Bravant ours polaires et gerçures, les «chasseurs d'éclipse» parfois venus des antipodes se sont donné rendez-vous au beau milieu de l'Arctique, à 1300 km du pôle Nord, pour savourer trois petites minutes de nuit en plein jour.

Seul territoire avec les îles Féroé d'où l'on pourra observer une éclipse solaire totale vendredi, l'archipel norvégien du Svalbard (Spitzberg) va voir sa population presque doubler avec l'afflux de 1500 à 2000 visiteurs désireux de voir le Soleil disparaître derrière la Lune, un phénomène qui a toujours fasciné l'humanité.

Comptant déjà quatre éclipses à son palmarès, Agnese Zalcmane, une informaticienne lettone de 30 ans, a fait le voyage avec sept compatriotes.

«J'adore ce sentiment si étrange. Le Soleil est là tout en n'étant pas là. Il y a cet anneau autour de lui qui est époustouflant. Les mots ne suffisent pas à le décrire», s'enthousiasme cette amatrice d'astronomie, qui s'est déjà rendue en Sibérie, Chine, Australie et au Kenya pour assouvir sa passion.

Une éclipse, «ce n'est pas quelque chose que vous commandez. C'est juste quelque chose qui se produit. De nos jours, presque tout s'achète mais pas ça», dit-elle.

Si une éclipse ne s'achète pas, elle peut se monétiser.

À Longyearbyen, village de 2100 âmes et chef-lieu du Svalbard, les hébergements ont été pris d'assaut il y a déjà plusieurs années. Les derniers logements disponibles se négocient à prix d'or: 5000 couronnes (environ 778 $)) la nuit pour une chambre double dans un hôtel, jusqu'à cinq fois plus pour un appartement en location sur le site Airbnb.

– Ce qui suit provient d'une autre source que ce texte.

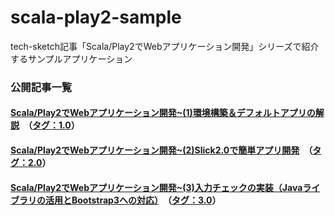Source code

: scala-play2-sample
==================

tech-sketch記事「Scala/Play2でWebアプリケーション開発」シリーズで紹介するサンプルアプリケーション

### 公開記事一覧
#### [Scala/Play2でWebアプリケーション開発~(1)環境構築＆デフォルトアプリの解説](http://tech-sketch.jp/2013/11/scala-play2-1.html)　（[タグ：1.0](https://github.com/tech-sketch/scala-play2-sample/tree/1.0)）
#### [Scala/Play2でWebアプリケーション開発~(2)Slick2.0で簡単アプリ開発](http://tech-sketch.jp/2014/01/scala-play2-2.html)　（[タグ：2.0](https://github.com/tech-sketch/scala-play2-sample/tree/2.0)）
#### [Scala/Play2でWebアプリケーション開発~(3)入力チェックの実装（Javaライブラリの活用とBootstrap3への対応）](http://tech-sketch.jp/2014/02/scalaplay2web3.html)　（[タグ：3.0](https://github.com/tech-sketch/scala-play2-sample/tree/3.0)）


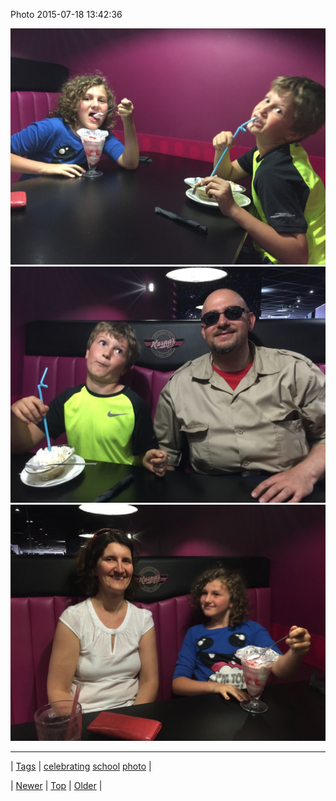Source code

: <!--
title: Photo 2015-07-18 13
date: 2020-06-28T15:27:00.085Z
tags: celebrating, school, photo
-->


Photo 2015-07-18 13:42:36

![](124405874737-0.jpg)
![](124405874737-1.jpg)
![](124405874737-2.jpg)

<!--BOTTOM-POST-NAVIGATION-->
---

| [Tags](tags.md) | [celebrating](tag-celebrating.md) [school](tag-school.md) [photo](tag-photo.md) |

| [Newer](124401454724.md) | [Top](index.md) | [Older](124422253927.md) |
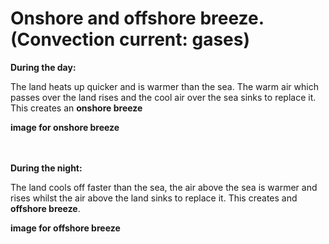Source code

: # Onshore and offshore breeze. (Convection current: gases)

**During the day:**

The land heats up quicker and is warmer than the sea. The warm air which passes over the land rises and the cool air over the sea sinks to replace it. This creates an **onshore breeze**

**image for onshore breeze**

<br><br>
**During the night:**

The land cools off faster than the sea, the air above the sea is warmer and rises whilst the air above the land sinks to replace it. This creates and **offshore breeze**.

**image for offshore breeze**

«Nous sommes très inquiets que des personnes débarquent ici sans s'être assurées d'avoir un toit sur la tête», confie Ronny Brunvoll, président de l'organisme Visit Svalbard. «Les gens doivent comprendre qu'on est un petit village près du pôle Nord et qu'on ne peut pas construire un nouvel hôtel ou les rediriger vers un village voisin d'un claquement de doigts».

Grand mystère de l'astronomie 

L'éclipse sera d'abord visible pendant environ deux minutes et demie aux Féroé à partir de 5 h 41 (heure de l'Est), puis vers 6 h 11 au Svalbard, qui sort tout juste de quatre mois de nuit polaire.

À la saison, les températures peuvent y tomber à -20 °C dans la toundra où plane aussi la menace des ours polaires.

En une quarantaine d'années, cinq attaques d'ours mortelles ont été dénombrées sur l'archipel, où il est obligatoire d'être accompagné d'un guide armé ou d'être soi-même équipé d'un fusil pour sortir des zones habitées.

«Ces derniers mois, il y a eu plusieurs ours près de et même à l'intérieur de Longyearbyen. Le danger existe même si les chances sont infimes», souligne M. Brunvoll.

La menace n'a pas dissuadé les touristes accourus d'aussi loin que le Japon, l'Australie ou les États-Unis. Territoire autonome danois trônant au nord du Royaume-Uni, les Féroé et leurs 50 000 habitants s'attendent aussi à un déferlement de visiteurs: plus de 8000 selon l'office du tourisme.

Pour l'Américaine Victoria Sahami, guide de l'agence Sirius Travel spécialisée dans le tourisme astronomique, l'événement a principalement attiré «des inconditionnels» de la chasse d'éclipse: «C'est probablement dû à l'éloignement, la période de l'année et les conditions météo», toutes peu propices à un déplacement en famille.

L'éclipse fournit aux scientifiques l'occasion d'essayer de résoudre un épineux casse-tête: comment expliquer que la couronne solaire, située à des milliers de kilomètres du Soleil, soit immensément plus chaude - jusqu'à 2 millions °C - que la surface de l'astre où il ne fait que 6000 °C?

«La différence entre la température du Soleil et celle de la couronne solaire est l'un des plus grands mystères de l'astronomie», souligne l'astrophysicien Huw Morgan de l'université galloise d'Aberystwyth. «Une éclipse totale nous donne l'opportunité unique de mesurer la couronne solaire dans le détail et de recueillir des données qui nous permettront de mieux comprendre cette différence».

Reste à savoir si la météo sera de la partie: le ciel est annoncé partiellement nuageux aux Féroé et au Svalbard. Ailleurs, il faudra se contenter, au mieux, d'une éclipse partielle.